From d61e5cf08b003392523344d7a612d5a3d06622e9 Mon Sep 17 00:00:00 2001
From: Andreas Kloeckner <inform@tiker.net>
Date: Sat, 26 Jun 2010 14:06:13 -0400
Subject: [PATCH] Promote local_size to positional argument in
 Kernel.__call__().

---
 doc/source/index.rst           |   2 +-
 doc/source/misc.rst            |   2 +
 doc/source/runtime.rst         |  17 +++++-
 examples/benchmark-all.py      |   2 +-
 examples/demo.py               |   2 +-
 examples/demo_meta_codepy.py   |   5 +-
 examples/demo_meta_template.py |   5 +-
 examples/gl_interop_demo.py    |   6 +-
 examples/matrix-multiply.py    |  10 ++--
 examples/narray.py             |   2 +-
 examples/transpose.py          |  12 ++--
 pyopencl/__init__.py           | 103 +++++++++++++++++++++++++++------
 test/test_wrapper.py           |  34 ++++++-----
 13 files changed, 141 insertions(+), 61 deletions(-)
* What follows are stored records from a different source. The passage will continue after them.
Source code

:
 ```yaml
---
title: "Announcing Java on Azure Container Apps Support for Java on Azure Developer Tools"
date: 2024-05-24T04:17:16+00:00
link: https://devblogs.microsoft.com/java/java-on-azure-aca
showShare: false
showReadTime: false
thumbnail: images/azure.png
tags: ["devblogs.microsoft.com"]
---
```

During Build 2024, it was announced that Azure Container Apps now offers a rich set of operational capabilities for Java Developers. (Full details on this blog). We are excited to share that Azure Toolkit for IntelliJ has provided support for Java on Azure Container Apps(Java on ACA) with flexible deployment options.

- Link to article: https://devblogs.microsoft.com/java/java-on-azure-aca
diff --git a/doc/source/index.rst b/doc/source/index.rst
index 9fd85142..38456e96 100644
--- a/doc/source/index.rst
+++ b/doc/source/index.rst
@@ -53,7 +53,7 @@ Here's an example, to give you an impression::
         }
         """).build()
 
-    prg.sum(queue, a.shape, a_buf, b_buf, dest_buf)
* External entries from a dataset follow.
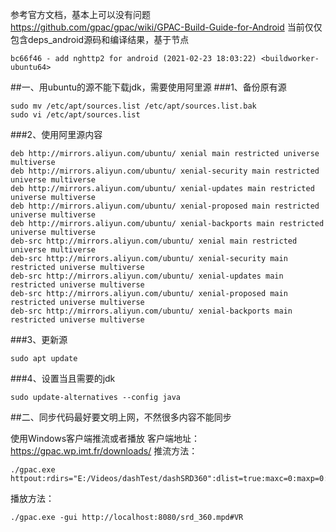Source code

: 参考官方文档，基本上可以没有问题
https://github.com/gpac/gpac/wiki/GPAC-Build-Guide-for-Android
当前仅仅包含deps_android源码和编译结果，基于节点
```
bc66f46 - add nghttp2 for android (2021-02-23 18:03:22) <buildworker-ubuntu64>
```
##一、用ubuntu的源不能下载jdk，需要使用阿里源
###1、备份原有源
```
sudo mv /etc/apt/sources.list /etc/apt/sources.list.bak
sudo vi /etc/apt/sources.list
```
###2、使用阿里源内容
```
deb http://mirrors.aliyun.com/ubuntu/ xenial main restricted universe multiverse
deb http://mirrors.aliyun.com/ubuntu/ xenial-security main restricted universe multiverse
deb http://mirrors.aliyun.com/ubuntu/ xenial-updates main restricted universe multiverse
deb http://mirrors.aliyun.com/ubuntu/ xenial-proposed main restricted universe multiverse
deb http://mirrors.aliyun.com/ubuntu/ xenial-backports main restricted universe multiverse
deb-src http://mirrors.aliyun.com/ubuntu/ xenial main restricted universe multiverse
deb-src http://mirrors.aliyun.com/ubuntu/ xenial-security main restricted universe multiverse
deb-src http://mirrors.aliyun.com/ubuntu/ xenial-updates main restricted universe multiverse
deb-src http://mirrors.aliyun.com/ubuntu/ xenial-proposed main restricted universe multiverse
deb-src http://mirrors.aliyun.com/ubuntu/ xenial-backports main restricted universe multiverse
```
###3、更新源
```
sudo apt update
```
###4、设置当且需要的jdk
```
sudo update-alternatives --config java
```
##二、同步代码最好要文明上网，不然很多内容不能同步

使用Windows客户端推流或者播放
客户端地址：https://gpac.wp.imt.fr/downloads/
推流方法：
```
./gpac.exe httpout:rdirs="E:/Videos/dashTest/dashSRD360":dlist=true:maxc=0:maxp=0:port=8080
```
播放方法：
```
./gpac.exe -gui http://localhost:8080/srd_360.mpd#VR
```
+    prg.sum(queue, a.shape, None, a_buf, b_buf, dest_buf)
 
     a_plus_b = numpy.empty_like(a)
     cl.enqueue_read_buffer(queue, dest_buf, a_plus_b).wait()
diff --git a/doc/source/misc.rst b/doc/source/misc.rst
index 7504bf8f..8deba3b0 100644
--- a/doc/source/misc.rst
+++ b/doc/source/misc.rst
@@ -78,6 +78,8 @@ Version 0.92
   `cl_khr_gl_sharing <ghttp://www.khronos.org/registry/cl/extensions/khr/cl_khr_gl_sharing.txt>`_
   extension, leading to working GL interoperability.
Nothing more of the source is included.